L’attacco fa seguito a un episodio di pochi giorni prima, in cui la Stolt Sagaland, battente bandiera delle Isole Cayman, era stata bersaglio di un presunto assalto pirata. Una petroliera a circa 330 miglia nautiche a sud-est di Mogadiscio (Somalia) ha segnalato l’avvicinamento di una piccola imbarcazione e attacchi aerei, secondo il Somali Guardian, che cita la missione navale UE nella regione, Operazione Atalanta. L’equipaggio è rimasto incolume e la nave è riuscita a sfuggire.
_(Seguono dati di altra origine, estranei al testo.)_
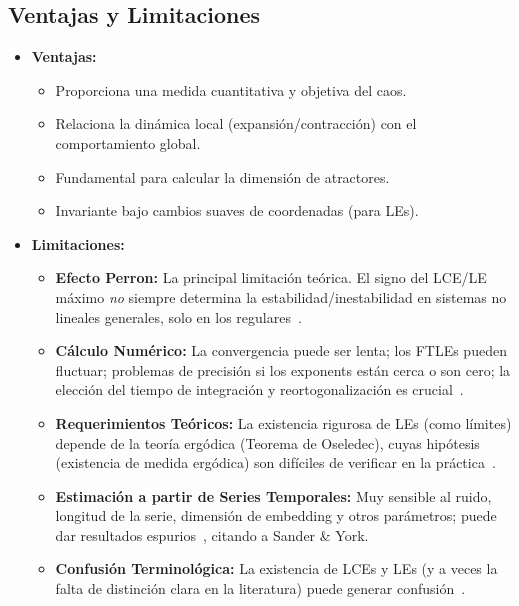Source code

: \subsection{Ventajas y Limitaciones}
\begin{itemize}
    \item \textbf{Ventajas:}
    \begin{itemize}
        \item Proporciona una medida cuantitativa y objetiva del caos.
        \item Relaciona la dinámica local (expansión/contracción) con el comportamiento global.
        \item Fundamental para calcular la dimensión de atractores.
        \item Invariante bajo cambios suaves de coordenadas (para LEs).
    \end{itemize}
    \item \textbf{Limitaciones:}
    \begin{itemize}
        \item \textbf{Efecto Perron:} La principal limitación teórica. El signo del LCE/LE máximo \textit{no} siempre determina la estabilidad/inestabilidad en sistemas no lineales generales, solo en los regulares~\cite{Leonov2007, Kuznetsov2016}.
        \item \textbf{Cálculo Numérico:} La convergencia puede ser lenta; los FTLEs pueden fluctuar; problemas de precisión si los exponents están cerca o son cero; la elección del tiempo de integración y reortogonalización es crucial~\cite{Kuznetsov2016, Kuznetsov_2016}.
        \item \textbf{Requerimientos Teóricos:} La existencia rigurosa de LEs (como límites) depende de la teoría ergódica (Teorema de Oseledec), cuyas hipótesis (existencia de medida ergódica) son difíciles de verificar en la práctica~\cite{Kuznetsov2016}.
        \item \textbf{Estimación a partir de Series Temporales:} Muy sensible al ruido, longitud de la serie, dimensión de embedding y otros parámetros; puede dar resultados espurios~\cite{Kuznetsov2016}, citando a Sander \& York.
        \item \textbf{Confusión Terminológica:} La existencia de LCEs y LEs (y a veces la falta de distinción clara en la literatura) puede generar confusión~\cite{Kuznetsov2016}.
    \end{itemize}
\end{itemize}
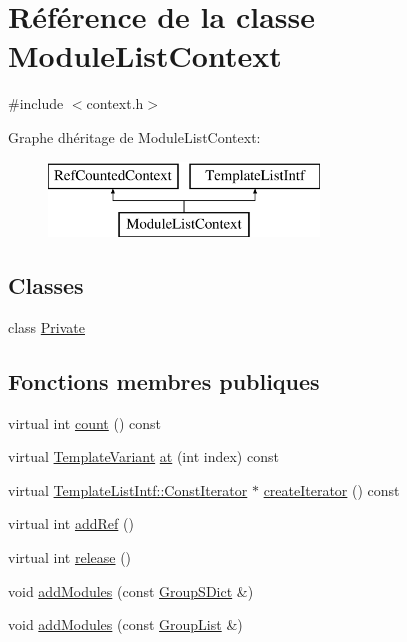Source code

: \hypertarget{class_module_list_context}{}\section{Référence de la classe Module\+List\+Context}
\label{class_module_list_context}


{\ttfamily \#include $<$context.\+h$>$}

Graphe d\textquotesingle{}héritage de Module\+List\+Context\+:\begin{figure}[H]
\begin{center}
\leavevmode
\includegraphics[height=2.000000cm]{class_module_list_context}
\end{center}
\end{figure}
\subsection*{Classes}
\begin{DoxyCompactItemize}
\item 
class \hyperlink{class_module_list_context_1_1_private}{Private}
\end{DoxyCompactItemize}
\subsection*{Fonctions membres publiques}
\begin{DoxyCompactItemize}
\item 
virtual int \hyperlink{class_module_list_context_af0aa7fea7a0e804a59a2734cae684799}{count} () const 
\item 
virtual \hyperlink{class_template_variant}{Template\+Variant} \hyperlink{class_module_list_context_aae4694ac72a82c339432c5b27e65fccf}{at} (int index) const 
\item 
virtual \hyperlink{class_template_list_intf_1_1_const_iterator}{Template\+List\+Intf\+::\+Const\+Iterator} $\ast$ \hyperlink{class_module_list_context_a782e4372ee5e45244a1a71b9e47f88a7}{create\+Iterator} () const 
\item 
virtual int \hyperlink{class_module_list_context_a88f218226c4fc48cfa07d0e48568c4ce}{add\+Ref} ()
\item 
virtual int \hyperlink{class_module_list_context_a43785b9c64132a617e587d0181a5f4ae}{release} ()
\item 
void \hyperlink{class_module_list_context_a27cb73cdd510c5e432a8ebe3ceb3d30a}{add\+Modules} (const \hyperlink{class_group_s_dict}{Group\+S\+Dict} \&)
\item 
void \hyperlink{class_module_list_context_a94c78ad4a69fefc92435c334578a5dfe}{add\+Modules} (const \hyperlink{class_group_list}{Group\+List} \&)
\end{DoxyCompactItemize}
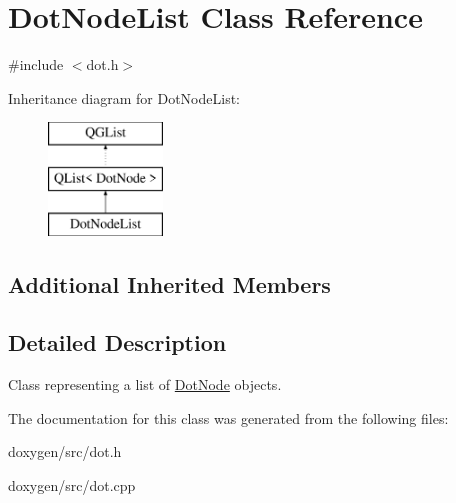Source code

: \hypertarget{class_dot_node_list}{}\section{Dot\+Node\+List Class Reference}
\label{class_dot_node_list}


{\ttfamily \#include $<$dot.\+h$>$}

Inheritance diagram for Dot\+Node\+List\+:\begin{figure}[H]
\begin{center}
\leavevmode
\includegraphics[height=3.000000cm]{class_dot_node_list}
\end{center}
\end{figure}
\subsection*{Additional Inherited Members}


\subsection{Detailed Description}
Class representing a list of \mbox{\hyperlink{class_dot_node}{Dot\+Node}} objects. 

The documentation for this class was generated from the following files\+:\begin{DoxyCompactItemize}
\item 
doxygen/src/dot.\+h\item 
doxygen/src/dot.\+cpp\end{DoxyCompactItemize}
«Il comandante riferisce che 4 persone non autorizzate hanno tentato di salire a bordo della sua imbarcazione», ha comunicato l’UKMTO.
Dal 2008 al 2018 i pirati somali hanno perturbato le principali rotte marittime mondiali, generando caos diffuso. Dopo un periodo di relativa quiete, l’attività pirata è tornata a crescere.
La pirateria al largo della Somalia ha raggiunto l’apice nel 2011 con 237 attacchi registrati, ha riferito un’agenzia di stampa locale. Il gruppo di monitoraggio Oceans Beyond Piracy ha stimato il costo economico globale della pirateria somala quell’anno in circa 7 miliardi di dollari, inclusi circa 160 milioni di dollari in riscatti.
«Si raccomanda alle imbarcazioni di transitare con prudenza e di segnalare qualsiasi attività sospetta all’UKMTO», ha sottolineato l’agenzia.